Many Pakistanis may not be aware that their country’s contributions to some of the most important scientific experiments and discoveries in the world did not end with the late Dr Abdus Salam, the only Pakistani ever to win the Nobel Prize in Physics.
In fact, at the European Organisation for Nuclear Research (CERN), not only did electronics manufactured in Pakistan help in the detection of the Higgs boson, the elementary particle scientists believe imparts mass to all particles, Pakistani engineers and technicians are also currently participating in repairs of the Large Hadron Collider (LHC), the highest energy particle accelerator in the world.
Pakistan’s collaboration with CERN, the world’s largest particle physics laboratory, first started in 1994 through the efforts of the Pakistan Atomic Energy Commission (PAEC), said Dr Hafeez Hoorani, the director of research at the National Centre for Physics (NCP) in Islamabad.
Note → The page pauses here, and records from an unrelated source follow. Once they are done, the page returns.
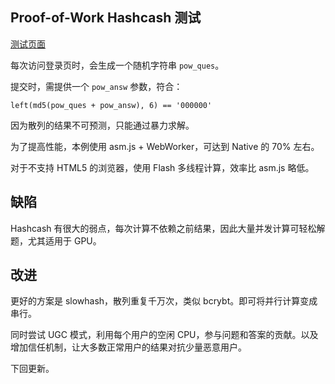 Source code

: ## Proof-of-Work Hashcash 测试

[测试页面](http://http://121.43.101.95/login.php)

每次访问登录页时，会生成一个随机字符串 `pow_ques`。

提交时，需提供一个 `pow_answ` 参数，符合：

```
left(md5(pow_ques + pow_answ), 6) == '000000'
```

因为散列的结果不可预测，只能通过暴力求解。

为了提高性能，本例使用 asm.js + WebWorker，可达到 Native 的 70% 左右。

对于不支持 HTML5 的浏览器，使用 Flash 多线程计算，效率比 asm.js 略低。


## 缺陷

Hashcash 有很大的弱点，每次计算不依赖之前结果，因此大量并发计算可轻松解题，尤其适用于 GPU。

## 改进

更好的方案是 slowhash，散列重复千万次，类似 bcrybt。即可将并行计算变成串行。

同时尝试 UGC 模式，利用每个用户的空闲 CPU，参与问题和答案的贡献。以及增加信任机制，让大多数正常用户的结果对抗少量恶意用户。

下回更新。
The NCP became a part of PAEC’s collaboration with CERN after it was established in 1999.
At present, the NCP is one of the hundreds of grid nodes in the world that receive scientific data from the LHC, which are being used by NCP researchers and students.
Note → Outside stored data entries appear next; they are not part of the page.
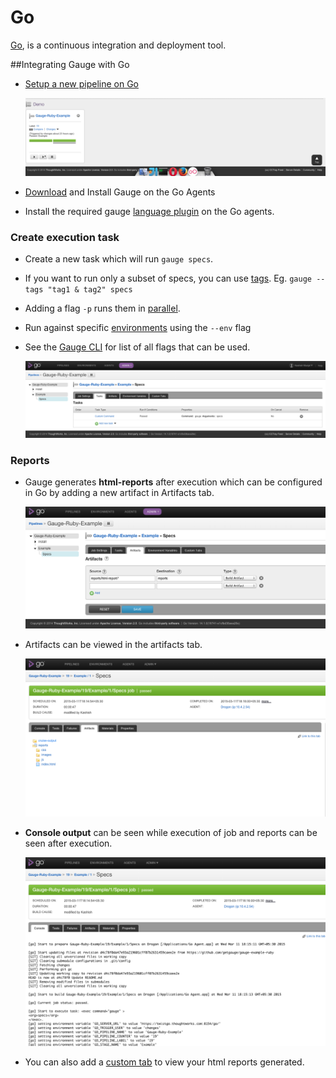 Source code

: # Go
[Go](http://www.go.cd/), is a continuous integration and deployment tool.

##Integrating Gauge with Go

* [Setup a new pipeline on Go](http://www.go.cd/documentation/user/current/configuration/quick_pipeline_setup.html)

    ![pipeline](images/Gauge_Pipeline.png "gauge pipeline")
* [Download](http://getgauge.io/get-started/index.html) and Install Gauge on the Go Agents
* Install the required gauge [language plugin](../../../installations/install_language_runners.md) on the Go agents.

### Create execution task

* Create a new task which will run `gauge specs`.
* If you want to run only a subset of specs, you can use [tags](../execution_types/tagged_execution.md). Eg. ```gauge --tags "tag1 & tag2" specs```
* Adding a flag `-p` runs them in [parallel](../execution_types/parallel_execution.md).
* Run against specific [environments](../managing_environments.md) using the ```--env``` flag
* See the [Gauge CLI](../../cli/README.md) for list of all flags that can be used.

    ![configuring](images/Configuring_Gauge.png "adding new task")

### Reports

* Gauge generates **html-reports** after execution which can be configured in Go by adding a new artifact in Artifacts tab.

    ![artifact](images/Configuring_Artifacts.png "artifact")


* Artifacts can be viewed in the artifacts tab.

    ![artifact](images/Arifacts.png "artifact")

* **Console output** can be seen while execution of job and reports can be seen after execution.

     ![console](images/Console_Output.png "console")

* You can also add a [custom tab](http://www.go.cd/documentation/user/current/configuration/managing_artifacts_and_reports.html#using-tabs) to view your html reports generated.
“We as a nation should be proud of the fact that today Pakistan is part of an experiment which is the most exciting and challenging experiments of all times,” Hoorani, who has worked at CERN himself, said. “This project helps our students get involved in cutting-edge research.”
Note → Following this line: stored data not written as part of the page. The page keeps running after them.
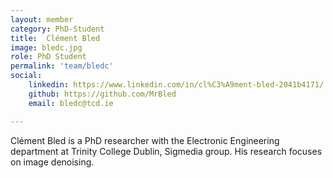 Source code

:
 ```yaml
---
layout: member
category: PhD-Student
title:  Clément Bled
image: bledc.jpg
role: PhD Student
permalink: 'team/bledc'
social:
    linkedin: https://www.linkedin.com/in/cl%C3%A9ment-bled-2041b4171/
    github: https://github.com/MrBled
    email: bledc@tcd.ie

---
```


Clément Bled is a PhD researcher with the Electronic Engineering department at
Trinity College Dublin, Sigmedia group. His research focuses on image denoising.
The LHC collides two high-energy, unbelievably fast beams of elementary particles, so scientists can test scientific models on the interaction of subatomic particles.
The Higgs boson — until the announcement of its discovery on July 4, 2012, the Higgs was the only missing element in the Standard Model of Physics, a model that Salam contributed to through his work on electroweak theory — decays instantaneously, so scientists had to confirm its existence through particles formed by its decomposition.